*Data shown*:
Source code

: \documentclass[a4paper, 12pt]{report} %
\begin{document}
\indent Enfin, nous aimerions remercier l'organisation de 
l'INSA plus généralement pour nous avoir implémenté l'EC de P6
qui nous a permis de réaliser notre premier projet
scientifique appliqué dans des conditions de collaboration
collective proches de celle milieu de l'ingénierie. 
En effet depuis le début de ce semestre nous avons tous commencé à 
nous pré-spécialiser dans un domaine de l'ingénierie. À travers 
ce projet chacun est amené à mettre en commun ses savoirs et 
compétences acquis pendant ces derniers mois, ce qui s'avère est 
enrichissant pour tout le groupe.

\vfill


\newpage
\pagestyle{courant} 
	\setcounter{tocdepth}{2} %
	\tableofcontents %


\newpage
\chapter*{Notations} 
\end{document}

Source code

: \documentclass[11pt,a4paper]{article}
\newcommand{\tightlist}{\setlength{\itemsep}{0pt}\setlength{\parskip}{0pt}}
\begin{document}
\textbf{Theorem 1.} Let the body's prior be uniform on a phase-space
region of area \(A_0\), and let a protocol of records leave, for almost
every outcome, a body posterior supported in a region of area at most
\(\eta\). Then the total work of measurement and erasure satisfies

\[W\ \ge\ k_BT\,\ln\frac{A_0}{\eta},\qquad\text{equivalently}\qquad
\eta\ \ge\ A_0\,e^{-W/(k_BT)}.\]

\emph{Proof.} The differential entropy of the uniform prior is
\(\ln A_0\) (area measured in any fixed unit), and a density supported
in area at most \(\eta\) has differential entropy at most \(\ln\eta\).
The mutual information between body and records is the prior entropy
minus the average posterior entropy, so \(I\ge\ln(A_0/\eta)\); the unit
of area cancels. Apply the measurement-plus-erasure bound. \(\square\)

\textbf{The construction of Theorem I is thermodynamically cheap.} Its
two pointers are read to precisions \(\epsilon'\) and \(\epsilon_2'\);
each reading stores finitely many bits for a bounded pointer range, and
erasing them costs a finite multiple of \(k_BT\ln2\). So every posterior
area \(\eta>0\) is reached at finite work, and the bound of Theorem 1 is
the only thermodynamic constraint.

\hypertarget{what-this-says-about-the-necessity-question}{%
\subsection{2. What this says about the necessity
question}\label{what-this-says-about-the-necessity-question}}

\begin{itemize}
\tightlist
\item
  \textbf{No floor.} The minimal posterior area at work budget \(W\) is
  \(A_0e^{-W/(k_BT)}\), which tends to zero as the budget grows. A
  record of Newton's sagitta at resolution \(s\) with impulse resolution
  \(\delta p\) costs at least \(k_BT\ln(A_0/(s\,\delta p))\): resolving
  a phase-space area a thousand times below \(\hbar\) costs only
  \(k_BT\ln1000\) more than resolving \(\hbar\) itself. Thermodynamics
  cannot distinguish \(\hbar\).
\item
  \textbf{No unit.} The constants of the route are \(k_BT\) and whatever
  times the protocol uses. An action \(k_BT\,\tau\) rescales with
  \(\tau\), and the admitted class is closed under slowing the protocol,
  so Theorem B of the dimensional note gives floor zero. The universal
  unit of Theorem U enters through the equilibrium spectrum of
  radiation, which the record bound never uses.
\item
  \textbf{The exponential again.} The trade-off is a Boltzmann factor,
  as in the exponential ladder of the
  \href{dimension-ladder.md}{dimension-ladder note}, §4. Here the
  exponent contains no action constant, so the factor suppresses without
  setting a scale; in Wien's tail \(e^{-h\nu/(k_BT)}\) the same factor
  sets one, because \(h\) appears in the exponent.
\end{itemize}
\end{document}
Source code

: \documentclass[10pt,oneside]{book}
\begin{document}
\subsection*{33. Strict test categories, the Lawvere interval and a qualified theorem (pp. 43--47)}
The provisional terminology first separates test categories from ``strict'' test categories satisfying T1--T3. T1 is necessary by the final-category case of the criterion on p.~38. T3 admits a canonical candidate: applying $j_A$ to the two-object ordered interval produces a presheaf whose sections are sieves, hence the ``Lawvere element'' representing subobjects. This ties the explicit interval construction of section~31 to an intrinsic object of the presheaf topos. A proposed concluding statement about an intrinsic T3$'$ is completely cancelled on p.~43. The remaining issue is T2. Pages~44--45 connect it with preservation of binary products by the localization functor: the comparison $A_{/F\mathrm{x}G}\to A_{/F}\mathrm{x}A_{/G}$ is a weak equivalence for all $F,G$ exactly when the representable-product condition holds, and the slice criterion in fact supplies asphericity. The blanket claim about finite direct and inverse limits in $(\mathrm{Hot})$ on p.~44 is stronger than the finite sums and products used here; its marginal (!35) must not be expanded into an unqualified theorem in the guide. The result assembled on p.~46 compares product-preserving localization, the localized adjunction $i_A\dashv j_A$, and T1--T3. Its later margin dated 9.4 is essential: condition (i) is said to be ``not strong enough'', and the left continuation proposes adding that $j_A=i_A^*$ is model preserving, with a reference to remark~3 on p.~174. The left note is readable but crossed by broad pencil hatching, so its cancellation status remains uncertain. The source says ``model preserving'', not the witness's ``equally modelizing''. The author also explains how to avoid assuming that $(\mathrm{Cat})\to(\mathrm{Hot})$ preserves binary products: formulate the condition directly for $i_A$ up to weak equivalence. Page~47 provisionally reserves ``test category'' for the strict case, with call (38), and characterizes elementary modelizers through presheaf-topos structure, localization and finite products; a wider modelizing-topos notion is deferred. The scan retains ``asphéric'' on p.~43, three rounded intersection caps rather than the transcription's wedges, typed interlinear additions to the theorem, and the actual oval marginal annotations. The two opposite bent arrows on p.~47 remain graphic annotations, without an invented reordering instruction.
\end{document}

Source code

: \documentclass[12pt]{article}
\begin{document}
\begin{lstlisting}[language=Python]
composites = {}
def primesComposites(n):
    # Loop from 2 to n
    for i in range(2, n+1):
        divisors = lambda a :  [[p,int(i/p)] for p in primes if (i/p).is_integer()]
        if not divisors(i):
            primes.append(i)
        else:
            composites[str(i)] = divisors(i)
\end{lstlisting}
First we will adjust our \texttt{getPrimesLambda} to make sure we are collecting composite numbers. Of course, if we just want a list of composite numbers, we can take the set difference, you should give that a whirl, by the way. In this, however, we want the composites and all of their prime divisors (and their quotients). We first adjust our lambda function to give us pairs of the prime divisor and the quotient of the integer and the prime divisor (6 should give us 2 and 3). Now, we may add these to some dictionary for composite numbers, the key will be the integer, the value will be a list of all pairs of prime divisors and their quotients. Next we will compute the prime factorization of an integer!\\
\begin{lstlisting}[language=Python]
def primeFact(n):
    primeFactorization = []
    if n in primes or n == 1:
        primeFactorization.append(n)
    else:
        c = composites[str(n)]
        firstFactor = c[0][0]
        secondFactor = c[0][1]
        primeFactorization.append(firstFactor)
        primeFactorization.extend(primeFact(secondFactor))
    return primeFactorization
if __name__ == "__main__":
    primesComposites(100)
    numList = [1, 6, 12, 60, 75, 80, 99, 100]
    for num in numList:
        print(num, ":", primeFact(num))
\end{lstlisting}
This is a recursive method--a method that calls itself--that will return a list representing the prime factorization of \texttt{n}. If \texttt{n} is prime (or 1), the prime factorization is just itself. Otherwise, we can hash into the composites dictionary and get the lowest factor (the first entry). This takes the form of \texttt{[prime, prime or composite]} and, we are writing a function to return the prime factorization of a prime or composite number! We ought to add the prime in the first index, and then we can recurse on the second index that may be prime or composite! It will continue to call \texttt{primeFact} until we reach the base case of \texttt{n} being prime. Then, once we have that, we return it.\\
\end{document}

*What the task requires*:
Repeat exactly the lines that run from the opening of the listing through the line holding "each reading stores". Leave out everything else.

*Task solution*:
Source code

: \documentclass[a4paper, 12pt]{report} %
\begin{document}
\indent Enfin, nous aimerions remercier l'organisation de 
l'INSA plus généralement pour nous avoir implémenté l'EC de P6
qui nous a permis de réaliser notre premier projet
scientifique appliqué dans des conditions de collaboration
collective proches de celle milieu de l'ingénierie. 
En effet depuis le début de ce semestre nous avons tous commencé à 
nous pré-spécialiser dans un domaine de l'ingénierie. À travers 
ce projet chacun est amené à mettre en commun ses savoirs et 
compétences acquis pendant ces derniers mois, ce qui s'avère est 
enrichissant pour tout le groupe.

\vfill


\newpage
\pagestyle{courant} 
	\setcounter{tocdepth}{2} %
	\tableofcontents %


\newpage
\chapter*{Notations} 
\end{document}

Source code

: \documentclass[11pt,a4paper]{article}
\newcommand{\tightlist}{\setlength{\itemsep}{0pt}\setlength{\parskip}{0pt}}
\begin{document}
\textbf{Theorem 1.} Let the body's prior be uniform on a phase-space
region of area \(A_0\), and let a protocol of records leave, for almost
every outcome, a body posterior supported in a region of area at most
\(\eta\). Then the total work of measurement and erasure satisfies

\[W\ \ge\ k_BT\,\ln\frac{A_0}{\eta},\qquad\text{equivalently}\qquad
\eta\ \ge\ A_0\,e^{-W/(k_BT)}.\]

\emph{Proof.} The differential entropy of the uniform prior is
\(\ln A_0\) (area measured in any fixed unit), and a density supported
in area at most \(\eta\) has differential entropy at most \(\ln\eta\).
The mutual information between body and records is the prior entropy
minus the average posterior entropy, so \(I\ge\ln(A_0/\eta)\); the unit
of area cancels. Apply the measurement-plus-erasure bound. \(\square\)

\textbf{The construction of Theorem I is thermodynamically cheap.} Its
two pointers are read to precisions \(\epsilon'\) and \(\epsilon_2'\);
each reading stores finitely many bits for a bounded pointer range, and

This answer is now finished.